<<<<
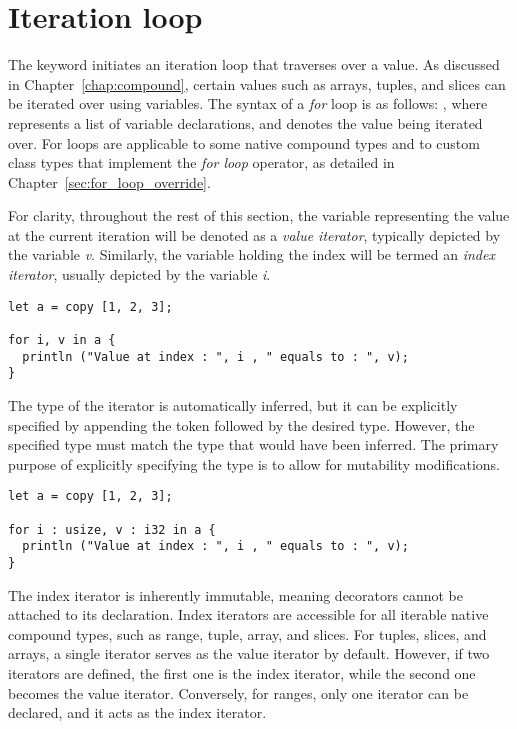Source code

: \section{Iteration loop}%
\label{sec:for_loop}

The keyword  initiates an iteration loop that traverses over a value.
As discussed in Chapter~\ref{chap:compound}, certain values such as arrays,
tuples, and slices can be iterated over using variables. The syntax of a
\textit{for} loop is as follows: , where  represents a list of variable declarations, and  denotes the
value being iterated over. For loops are applicable to some native compound
types and to custom class types that implement the \textit{for loop} operator,
as detailed in Chapter~\ref{sec:for_loop_override}.

For clarity, throughout the rest of this section, the variable representing the
value at the current iteration will be denoted as a \textit{value iterator},
typically depicted by the variable \textit{v}. Similarly, the variable holding
the index will be termed an \textit{index iterator}, usually depicted by the
variable \textit{i}.

\begin{lstlisting}[style=coloredverbatim]
let a = copy [1, 2, 3];

for i, v in a {
  println ("Value at index : ", i , " equals to : ", v);
}
\end{lstlisting}

The type of the iterator is automatically inferred, but it can be explicitly
specified by appending the token \token{:} followed by the desired type.
However, the specified type must match the type that would have been inferred.
The primary purpose of explicitly specifying the type is to allow for mutability
modifications.

\begin{lstlisting}[style=coloredverbatim]
let a = copy [1, 2, 3];

for i : usize, v : i32 in a {
  println ("Value at index : ", i , " equals to : ", v);
}
\end{lstlisting}

The index iterator is inherently immutable, meaning decorators cannot be
attached to its declaration. Index iterators are accessible for all iterable
native compound types, such as range, tuple, array, and slices. For tuples,
slices, and arrays, a single iterator serves as the value iterator by default.
However, if two iterators are defined, the first one is the index iterator,
while the second one becomes the value iterator. Conversely, for ranges, only
one iterator can be declared, and it acts as the index iterator.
>>>>
- [What is required]: Leaving the pictures aside, repeat the data above exactly.

- [Reply to the task]:
Source code

: \section{Iteration loop}%
\label{sec:for_loop}

The keyword  initiates an iteration loop that traverses over a value.
As discussed in Chapter~\ref{chap:compound}, certain values such as arrays,
tuples, and slices can be iterated over using variables. The syntax of a
\textit{for} loop is as follows: , where  represents a list of variable declarations, and  denotes the
value being iterated over. For loops are applicable to some native compound
types and to custom class types that implement the \textit{for loop} operator,
as detailed in Chapter~\ref{sec:for_loop_override}.

For clarity, throughout the rest of this section, the variable representing the
value at the current iteration will be denoted as a \textit{value iterator},
typically depicted by the variable \textit{v}. Similarly, the variable holding
the index will be termed an \textit{index iterator}, usually depicted by the
variable \textit{i}.

\begin{lstlisting}[style=coloredverbatim]
let a = copy [1, 2, 3];

for i, v in a {
  println ("Value at index : ", i , " equals to : ", v);
}
\end{lstlisting}

The type of the iterator is automatically inferred, but it can be explicitly
specified by appending the token \token{:} followed by the desired type.
However, the specified type must match the type that would have been inferred.
The primary purpose of explicitly specifying the type is to allow for mutability
modifications.

\begin{lstlisting}[style=coloredverbatim]
let a = copy [1, 2, 3];

for i : usize, v : i32 in a {
  println ("Value at index : ", i , " equals to : ", v);
}
\end{lstlisting}

The index iterator is inherently immutable, meaning decorators cannot be
attached to its declaration. Index iterators are accessible for all iterable
native compound types, such as range, tuple, array, and slices. For tuples,
slices, and arrays, a single iterator serves as the value iterator by default.
However, if two iterators are defined, the first one is the index iterator,
while the second one becomes the value iterator. Conversely, for ranges, only
one iterator can be declared, and it acts as the index iterator.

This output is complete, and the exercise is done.